# ASSIGNMENT
Give back exactly the lines from the one that includes "- Check cache hit rates" to the last line below, both included, and no further lines.

[Records from a data source]
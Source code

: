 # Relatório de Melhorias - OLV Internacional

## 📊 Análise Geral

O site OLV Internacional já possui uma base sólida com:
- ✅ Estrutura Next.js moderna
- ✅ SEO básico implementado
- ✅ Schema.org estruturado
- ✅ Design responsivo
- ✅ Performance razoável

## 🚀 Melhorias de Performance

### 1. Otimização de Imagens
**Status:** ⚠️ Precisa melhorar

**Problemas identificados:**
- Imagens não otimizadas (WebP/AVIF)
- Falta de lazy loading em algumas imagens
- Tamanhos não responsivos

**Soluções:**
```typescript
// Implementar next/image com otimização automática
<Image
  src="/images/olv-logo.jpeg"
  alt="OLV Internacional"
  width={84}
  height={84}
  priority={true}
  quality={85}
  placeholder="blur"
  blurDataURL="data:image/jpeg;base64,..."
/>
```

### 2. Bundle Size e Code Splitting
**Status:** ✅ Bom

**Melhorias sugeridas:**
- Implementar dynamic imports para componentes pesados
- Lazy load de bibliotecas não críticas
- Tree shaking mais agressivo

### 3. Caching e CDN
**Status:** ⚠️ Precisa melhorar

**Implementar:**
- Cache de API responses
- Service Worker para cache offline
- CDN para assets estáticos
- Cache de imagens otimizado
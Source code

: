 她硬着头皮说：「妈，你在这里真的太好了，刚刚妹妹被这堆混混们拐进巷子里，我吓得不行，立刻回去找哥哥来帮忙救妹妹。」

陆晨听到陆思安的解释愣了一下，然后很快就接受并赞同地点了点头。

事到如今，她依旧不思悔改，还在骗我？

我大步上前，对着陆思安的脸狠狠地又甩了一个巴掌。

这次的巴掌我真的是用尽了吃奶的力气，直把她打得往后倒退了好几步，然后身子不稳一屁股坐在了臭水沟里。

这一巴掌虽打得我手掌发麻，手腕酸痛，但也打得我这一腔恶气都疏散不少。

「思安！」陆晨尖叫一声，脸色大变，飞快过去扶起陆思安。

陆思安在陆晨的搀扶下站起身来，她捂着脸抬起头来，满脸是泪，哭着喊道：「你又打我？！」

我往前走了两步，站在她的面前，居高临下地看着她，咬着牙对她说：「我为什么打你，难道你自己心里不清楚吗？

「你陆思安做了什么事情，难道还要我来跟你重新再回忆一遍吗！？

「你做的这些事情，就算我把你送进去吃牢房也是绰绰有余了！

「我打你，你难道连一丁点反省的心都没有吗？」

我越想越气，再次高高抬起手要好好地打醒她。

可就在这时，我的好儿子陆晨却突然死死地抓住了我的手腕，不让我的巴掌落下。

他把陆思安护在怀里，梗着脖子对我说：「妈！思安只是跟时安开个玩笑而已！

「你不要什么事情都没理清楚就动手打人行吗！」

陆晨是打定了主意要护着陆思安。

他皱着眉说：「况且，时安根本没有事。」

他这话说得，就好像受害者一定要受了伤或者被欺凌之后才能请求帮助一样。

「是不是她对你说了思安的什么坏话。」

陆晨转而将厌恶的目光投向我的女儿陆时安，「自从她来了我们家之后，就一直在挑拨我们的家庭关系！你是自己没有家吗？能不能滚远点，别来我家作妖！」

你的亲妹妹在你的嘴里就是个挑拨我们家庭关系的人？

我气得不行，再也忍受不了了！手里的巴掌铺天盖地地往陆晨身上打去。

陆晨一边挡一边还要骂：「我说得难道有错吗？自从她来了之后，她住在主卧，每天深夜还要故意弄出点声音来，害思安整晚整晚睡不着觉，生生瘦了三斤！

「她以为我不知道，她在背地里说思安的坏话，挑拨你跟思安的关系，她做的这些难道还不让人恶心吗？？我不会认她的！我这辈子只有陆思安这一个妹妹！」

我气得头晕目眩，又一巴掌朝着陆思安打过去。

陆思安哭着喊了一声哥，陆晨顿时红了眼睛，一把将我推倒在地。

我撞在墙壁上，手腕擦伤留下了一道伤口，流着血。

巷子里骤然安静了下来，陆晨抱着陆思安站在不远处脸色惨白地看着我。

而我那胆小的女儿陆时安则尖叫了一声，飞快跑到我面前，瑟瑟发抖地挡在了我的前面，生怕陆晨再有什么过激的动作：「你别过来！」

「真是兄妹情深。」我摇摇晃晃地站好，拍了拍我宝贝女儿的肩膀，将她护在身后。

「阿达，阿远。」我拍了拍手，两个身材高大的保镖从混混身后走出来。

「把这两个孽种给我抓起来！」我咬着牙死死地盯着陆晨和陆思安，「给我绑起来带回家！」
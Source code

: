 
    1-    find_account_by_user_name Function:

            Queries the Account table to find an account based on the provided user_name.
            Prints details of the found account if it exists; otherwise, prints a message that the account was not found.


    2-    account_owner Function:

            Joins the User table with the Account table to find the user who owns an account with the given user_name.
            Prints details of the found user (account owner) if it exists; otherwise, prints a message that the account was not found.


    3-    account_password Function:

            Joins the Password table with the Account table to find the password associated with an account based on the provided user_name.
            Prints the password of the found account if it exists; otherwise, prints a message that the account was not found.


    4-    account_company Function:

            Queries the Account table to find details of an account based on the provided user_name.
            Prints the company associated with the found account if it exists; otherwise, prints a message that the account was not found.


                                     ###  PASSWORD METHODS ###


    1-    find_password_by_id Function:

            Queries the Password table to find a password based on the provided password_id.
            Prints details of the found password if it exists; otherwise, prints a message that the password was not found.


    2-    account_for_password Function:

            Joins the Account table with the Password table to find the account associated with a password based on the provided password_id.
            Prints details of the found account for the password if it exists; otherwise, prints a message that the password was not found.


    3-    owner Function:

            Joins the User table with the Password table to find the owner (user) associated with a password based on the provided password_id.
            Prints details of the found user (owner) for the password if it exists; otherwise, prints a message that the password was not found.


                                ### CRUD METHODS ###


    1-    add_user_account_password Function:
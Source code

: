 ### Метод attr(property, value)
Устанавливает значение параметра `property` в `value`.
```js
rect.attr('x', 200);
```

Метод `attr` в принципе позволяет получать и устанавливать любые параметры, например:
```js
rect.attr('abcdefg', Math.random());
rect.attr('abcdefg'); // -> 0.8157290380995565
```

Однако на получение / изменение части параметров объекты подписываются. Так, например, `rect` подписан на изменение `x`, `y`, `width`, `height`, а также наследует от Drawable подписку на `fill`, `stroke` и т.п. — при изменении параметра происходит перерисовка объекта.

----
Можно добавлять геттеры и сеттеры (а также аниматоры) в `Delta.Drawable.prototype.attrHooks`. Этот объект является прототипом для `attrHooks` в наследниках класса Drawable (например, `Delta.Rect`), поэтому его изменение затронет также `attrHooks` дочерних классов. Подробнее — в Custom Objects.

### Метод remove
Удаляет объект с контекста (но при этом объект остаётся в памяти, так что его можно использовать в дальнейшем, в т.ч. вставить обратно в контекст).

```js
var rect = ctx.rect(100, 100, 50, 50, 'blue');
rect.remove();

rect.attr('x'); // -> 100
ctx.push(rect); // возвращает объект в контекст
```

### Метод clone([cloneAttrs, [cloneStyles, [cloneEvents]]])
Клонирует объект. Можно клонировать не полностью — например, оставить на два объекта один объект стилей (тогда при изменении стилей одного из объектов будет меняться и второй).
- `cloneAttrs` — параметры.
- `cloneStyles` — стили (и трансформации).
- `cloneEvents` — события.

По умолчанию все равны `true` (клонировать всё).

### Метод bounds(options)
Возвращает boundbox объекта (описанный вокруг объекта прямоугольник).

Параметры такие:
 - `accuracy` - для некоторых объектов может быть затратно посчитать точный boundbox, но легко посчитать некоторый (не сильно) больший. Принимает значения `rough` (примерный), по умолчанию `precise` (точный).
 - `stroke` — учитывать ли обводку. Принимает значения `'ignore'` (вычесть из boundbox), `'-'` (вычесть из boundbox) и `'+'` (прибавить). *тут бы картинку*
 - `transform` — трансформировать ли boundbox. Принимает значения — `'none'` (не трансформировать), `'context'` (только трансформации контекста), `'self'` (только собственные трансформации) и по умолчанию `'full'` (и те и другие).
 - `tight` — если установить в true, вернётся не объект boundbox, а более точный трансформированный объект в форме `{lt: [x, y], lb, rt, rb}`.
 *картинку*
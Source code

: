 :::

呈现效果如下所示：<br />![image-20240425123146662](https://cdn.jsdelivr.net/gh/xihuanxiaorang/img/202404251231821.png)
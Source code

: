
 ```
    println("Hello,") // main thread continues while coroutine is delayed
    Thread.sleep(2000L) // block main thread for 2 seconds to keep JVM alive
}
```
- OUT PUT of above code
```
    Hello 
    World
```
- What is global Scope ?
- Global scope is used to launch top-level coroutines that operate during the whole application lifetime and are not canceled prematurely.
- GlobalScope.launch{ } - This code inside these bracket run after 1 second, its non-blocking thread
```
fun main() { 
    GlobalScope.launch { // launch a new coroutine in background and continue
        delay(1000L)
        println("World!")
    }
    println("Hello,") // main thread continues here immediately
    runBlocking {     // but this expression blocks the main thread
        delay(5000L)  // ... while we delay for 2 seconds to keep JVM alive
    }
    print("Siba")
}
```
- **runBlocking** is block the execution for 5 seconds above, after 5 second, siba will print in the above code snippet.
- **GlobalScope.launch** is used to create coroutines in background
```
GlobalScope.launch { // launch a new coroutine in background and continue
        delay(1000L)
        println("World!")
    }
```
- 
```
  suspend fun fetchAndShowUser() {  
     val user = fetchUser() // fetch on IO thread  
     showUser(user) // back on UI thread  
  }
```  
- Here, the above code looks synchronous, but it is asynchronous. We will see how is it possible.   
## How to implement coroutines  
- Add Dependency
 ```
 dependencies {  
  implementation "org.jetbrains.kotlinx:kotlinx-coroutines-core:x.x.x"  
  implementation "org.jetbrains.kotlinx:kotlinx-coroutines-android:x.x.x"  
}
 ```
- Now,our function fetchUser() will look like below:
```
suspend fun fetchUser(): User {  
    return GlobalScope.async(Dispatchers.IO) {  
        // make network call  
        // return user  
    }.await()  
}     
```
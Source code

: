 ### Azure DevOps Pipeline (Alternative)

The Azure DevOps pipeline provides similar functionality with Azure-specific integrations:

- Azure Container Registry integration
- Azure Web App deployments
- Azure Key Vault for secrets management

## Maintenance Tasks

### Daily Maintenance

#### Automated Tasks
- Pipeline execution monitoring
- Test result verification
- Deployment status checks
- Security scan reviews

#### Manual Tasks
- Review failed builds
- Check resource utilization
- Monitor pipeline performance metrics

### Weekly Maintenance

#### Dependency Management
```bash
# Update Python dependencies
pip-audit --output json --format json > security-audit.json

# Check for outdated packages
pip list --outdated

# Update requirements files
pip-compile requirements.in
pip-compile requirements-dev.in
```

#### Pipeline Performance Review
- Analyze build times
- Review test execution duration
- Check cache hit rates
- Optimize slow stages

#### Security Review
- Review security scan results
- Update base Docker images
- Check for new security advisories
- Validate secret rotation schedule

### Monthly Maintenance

# SOLUTION TO THE EXERCISE
- Check cache hit rates
- Optimize slow stages

#### Security Review
- Review security scan results
- Update base Docker images
- Check for new security advisories
- Validate secret rotation schedule

### Monthly Maintenance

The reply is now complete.